[libvirt] [PATCH v2] qemu: report block job errors from qemu to the user

Nikolay Shirokovskiy nshirokovskiy at virtuozzo.com
Wed Nov 2 09:14:30 UTC 2016



On 31.10.2016 10:10, Nikolay Shirokovskiy wrote:
> 
> 
> On 28.10.2016 20:57, John Ferlan wrote:
>>
>> No commit message... This definitely needs one.
>>
>> Also when there's one patch, you don't need a cover letter - instead you
>> put whatever "message" you want to give to reviewers, the pointer to the
>> previous version, changes with the current code, etc. after the "---"

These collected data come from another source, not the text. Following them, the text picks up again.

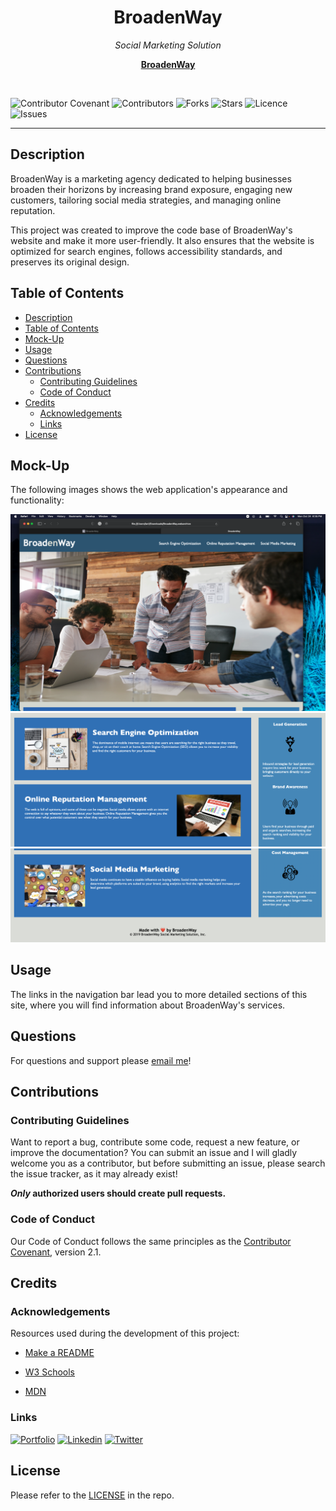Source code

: 
<h1 align="center"> BroadenWay </h1>

<p align="center">
  <i>Social Marketing Solution</i>
  <br>
</p>
  <p align="center">
  <a href="https://larigens.github.io/broadenway/"><strong>BroadenWay</strong></a>
  <br>
</p>
<br>

![Contributor Covenant](https://img.shields.io/badge/Contributor%20Covenant-2.1-blue.svg)
![Contributors](https://img.shields.io/github/contributors/larigens/broadenway?style=plastic&color=blue)
![Forks](https://img.shields.io/github/forks/larigens/broadenway?style=plastic&color=blue)
![Stars](https://img.shields.io/github/stars/larigens/broadenway?style=plastic&color=blue)
![Licence](https://img.shields.io/static/v1?label=License&message=Apache-2.0&color=blue)
![Issues](https://img.shields.io/github/issues/larigens/broadenway?style=plastic&color=blue)

---
## Description

BroadenWay is a marketing agency dedicated to helping businesses broaden their horizons by increasing brand exposure, engaging new customers, tailoring social media strategies, and managing online reputation.

This project was created to improve the code base of BroadenWay's website and make it more user-friendly. It also ensures that the website is optimized for search engines, follows accessibility standards, and preserves its original design.

## Table of Contents
- [Description](#description)
- [Table of Contents](#table-of-contents)
- [Mock-Up](#mock-up)
- [Usage](#usage)
- [Questions](#questions)
- [Contributions](#contributions)
  - [Contributing Guidelines](#contributing-guidelines)
  - [Code of Conduct](#code-of-conduct)
- [Credits](#credits)
  - [Acknowledgements](#acknowledgements)
  - [Links](#links)
- [License](#license)

## Mock-Up

The following images shows the web application's appearance and functionality:

![screenshot of the webpage](assets/images/screenshot.png)
![screenshot of the webpage](assets/images/screenshot2.png)
![screenshot of the webpage](assets/images/screenshot3.png)

## Usage

The links in the navigation bar lead you to more detailed sections of this site, where you will find information about BroadenWay's services.

## Questions

For questions and support please <a href="mailto:larigens@gmail.com">email me</a>!

## Contributions
### Contributing Guidelines

Want to report a bug, contribute some code, request a new feature, or improve the documentation? You can submit an issue and I will gladly welcome you as a contributor, but before submitting an issue, please search the issue tracker, as it may already exist!

**_Only_ authorized users should create pull requests.**

### Code of Conduct

Our Code of Conduct follows the same principles as the [Contributor Covenant](https://www.contributor-covenant.org/version/2/1/code_of_conduct/), version 2.1.

## Credits

### Acknowledgements

Resources used during the development of this project:

- [Make a README](https://www.makeareadme.com)

- [W3 Schools](https://www.w3schools.com)

- [MDN](https://developer.mozilla.org/en-US/)

### Links

[![Portfolio](https://img.shields.io/badge/my_portfolio-000?style=flat&logo=ko-fi&logoColor=white)](https://larigens.github.io/lari-gui/)
[![Linkedin](https://img.shields.io/badge/linkedin-0A66C2?style=flat&logo=linkedin&logoColor=white)](https://www.linkedin.com/in/lari-gui/)
[![Twitter](https://img.shields.io/badge/twitter-1DA1F2?style=flat&logo=twitter&logoColor=white)](https://twitter.com/coffeebr_eak)

## License

Please refer to the [LICENSE](https://choosealicense.com/licenses/apache-2.0/) in the repo.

>> -----------------------------------------------+
>>                                                       |
>> On 10/14/2016 05:12 AM, Nikolay Shirokovskiy wrote:   |
>>> ---                       <-------------------------+
>>>  src/qemu/qemu_blockjob.c     | 13 +++++++++--
>>>  src/qemu/qemu_blockjob.h     |  3 ++-
>>>  src/qemu/qemu_domain.c       |  1 +
>>>  src/qemu/qemu_domain.h       |  1 +
>>>  src/qemu/qemu_driver.c       |  4 ++--
>>>  src/qemu/qemu_migration.c    | 54 +++++++++++++++++++++++++++++++-------------
>>>  src/qemu/qemu_monitor.c      |  5 ++--
>>>  src/qemu/qemu_monitor.h      |  4 +++-
>>>  src/qemu/qemu_monitor_json.c |  4 +++-
>>>  src/qemu/qemu_process.c      |  4 ++++
>>>  10 files changed, 68 insertions(+), 25 deletions(-)
>>>
>>
>> I think this could have been split into setting the blockJobError in
>> qemuMonitorJSONHandleBlockJobImpl along with the VIR_FREE in
>> qemuDomainDiskPrivateDispose and of course the set/fetch in
>> qemuMonitorJSONHandleBlockJobImpl.
>>
>> Then the second patch wold handle grabbing that error message...
>>
>>> diff --git a/src/qemu/qemu_blockjob.c b/src/qemu/qemu_blockjob.c
>>> index 83a5a3f..30beeeb 100644
>>> --- a/src/qemu/qemu_blockjob.c
>>> +++ b/src/qemu/qemu_blockjob.c
>>> @@ -33,6 +33,7 @@
>>>  #include "virstoragefile.h"
>>>  #include "virthread.h"
>>>  #include "virtime.h"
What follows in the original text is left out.